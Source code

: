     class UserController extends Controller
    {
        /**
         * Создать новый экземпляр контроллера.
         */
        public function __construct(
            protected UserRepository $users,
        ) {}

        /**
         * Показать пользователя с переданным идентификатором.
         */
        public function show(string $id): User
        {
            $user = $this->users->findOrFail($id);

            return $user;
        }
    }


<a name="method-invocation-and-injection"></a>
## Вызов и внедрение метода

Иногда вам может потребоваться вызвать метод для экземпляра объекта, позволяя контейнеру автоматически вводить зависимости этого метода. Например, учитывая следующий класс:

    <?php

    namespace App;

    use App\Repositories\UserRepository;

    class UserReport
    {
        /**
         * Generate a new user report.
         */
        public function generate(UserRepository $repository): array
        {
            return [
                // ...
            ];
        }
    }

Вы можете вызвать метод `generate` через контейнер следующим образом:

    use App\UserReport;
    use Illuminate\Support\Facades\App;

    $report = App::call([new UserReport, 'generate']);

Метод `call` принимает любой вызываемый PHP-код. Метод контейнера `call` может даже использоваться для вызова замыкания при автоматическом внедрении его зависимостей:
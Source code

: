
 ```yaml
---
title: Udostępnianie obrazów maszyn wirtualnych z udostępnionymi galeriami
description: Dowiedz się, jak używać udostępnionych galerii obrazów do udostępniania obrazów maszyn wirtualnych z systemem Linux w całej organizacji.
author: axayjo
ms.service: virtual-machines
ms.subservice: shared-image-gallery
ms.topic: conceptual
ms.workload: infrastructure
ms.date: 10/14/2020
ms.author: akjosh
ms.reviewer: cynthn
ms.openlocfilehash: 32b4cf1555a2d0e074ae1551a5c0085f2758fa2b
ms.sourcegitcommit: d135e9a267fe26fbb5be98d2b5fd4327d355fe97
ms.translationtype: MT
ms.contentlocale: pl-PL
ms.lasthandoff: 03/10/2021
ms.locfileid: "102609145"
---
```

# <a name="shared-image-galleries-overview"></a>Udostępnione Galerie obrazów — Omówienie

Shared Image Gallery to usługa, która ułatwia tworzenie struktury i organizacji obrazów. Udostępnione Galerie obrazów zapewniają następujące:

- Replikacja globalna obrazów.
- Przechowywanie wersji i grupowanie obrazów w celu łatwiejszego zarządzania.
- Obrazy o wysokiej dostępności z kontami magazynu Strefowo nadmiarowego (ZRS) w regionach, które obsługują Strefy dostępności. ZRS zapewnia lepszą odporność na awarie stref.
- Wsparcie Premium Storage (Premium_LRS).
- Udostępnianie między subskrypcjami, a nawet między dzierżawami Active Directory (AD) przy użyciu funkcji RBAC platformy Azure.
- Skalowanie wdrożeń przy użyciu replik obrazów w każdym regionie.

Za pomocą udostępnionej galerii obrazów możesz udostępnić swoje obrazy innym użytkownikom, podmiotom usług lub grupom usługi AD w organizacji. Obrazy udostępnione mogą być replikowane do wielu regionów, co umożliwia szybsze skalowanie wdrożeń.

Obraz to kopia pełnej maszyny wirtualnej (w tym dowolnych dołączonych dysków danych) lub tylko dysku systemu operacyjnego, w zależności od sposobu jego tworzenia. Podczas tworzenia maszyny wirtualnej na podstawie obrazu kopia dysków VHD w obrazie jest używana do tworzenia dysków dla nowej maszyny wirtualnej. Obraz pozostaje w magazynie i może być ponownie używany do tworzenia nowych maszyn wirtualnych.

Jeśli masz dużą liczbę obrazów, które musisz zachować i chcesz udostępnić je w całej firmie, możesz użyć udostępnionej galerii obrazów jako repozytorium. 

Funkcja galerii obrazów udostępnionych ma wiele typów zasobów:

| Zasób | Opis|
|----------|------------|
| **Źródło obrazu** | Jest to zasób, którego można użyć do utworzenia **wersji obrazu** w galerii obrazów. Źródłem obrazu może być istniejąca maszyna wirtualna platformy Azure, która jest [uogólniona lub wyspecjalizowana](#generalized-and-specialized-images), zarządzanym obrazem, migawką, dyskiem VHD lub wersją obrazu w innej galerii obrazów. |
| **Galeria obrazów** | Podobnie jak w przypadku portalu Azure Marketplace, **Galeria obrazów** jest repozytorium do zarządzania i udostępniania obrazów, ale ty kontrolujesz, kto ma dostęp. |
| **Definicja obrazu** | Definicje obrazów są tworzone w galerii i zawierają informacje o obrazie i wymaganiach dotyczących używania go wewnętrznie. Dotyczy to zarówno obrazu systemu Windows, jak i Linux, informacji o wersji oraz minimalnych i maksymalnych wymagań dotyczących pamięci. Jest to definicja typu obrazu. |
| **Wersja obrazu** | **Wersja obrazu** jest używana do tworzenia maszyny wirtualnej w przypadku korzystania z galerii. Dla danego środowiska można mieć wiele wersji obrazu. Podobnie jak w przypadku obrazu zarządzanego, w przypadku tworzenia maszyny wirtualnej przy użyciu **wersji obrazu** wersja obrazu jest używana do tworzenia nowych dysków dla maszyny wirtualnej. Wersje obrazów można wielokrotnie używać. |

+-------+

- TASK DIRECTIONS: The required output is each line of the entries that contains the word "wirtualnych".

- WRITTEN ANSWER:
title: Udostępnianie obrazów maszyn wirtualnych z udostępnionymi galeriami
description: Dowiedz się, jak używać udostępnionych galerii obrazów do udostępniania obrazów maszyn wirtualnych z systemem Linux w całej organizacji.
Obraz to kopia pełnej maszyny wirtualnej (w tym dowolnych dołączonych dysków danych) lub tylko dysku systemu operacyjnego, w zależności od sposobu jego tworzenia. Podczas tworzenia maszyny wirtualnej na podstawie obrazu kopia dysków VHD w obrazie jest używana do tworzenia dysków dla nowej maszyny wirtualnej. Obraz pozostaje w magazynie i może być ponownie używany do tworzenia nowych maszyn wirtualnych.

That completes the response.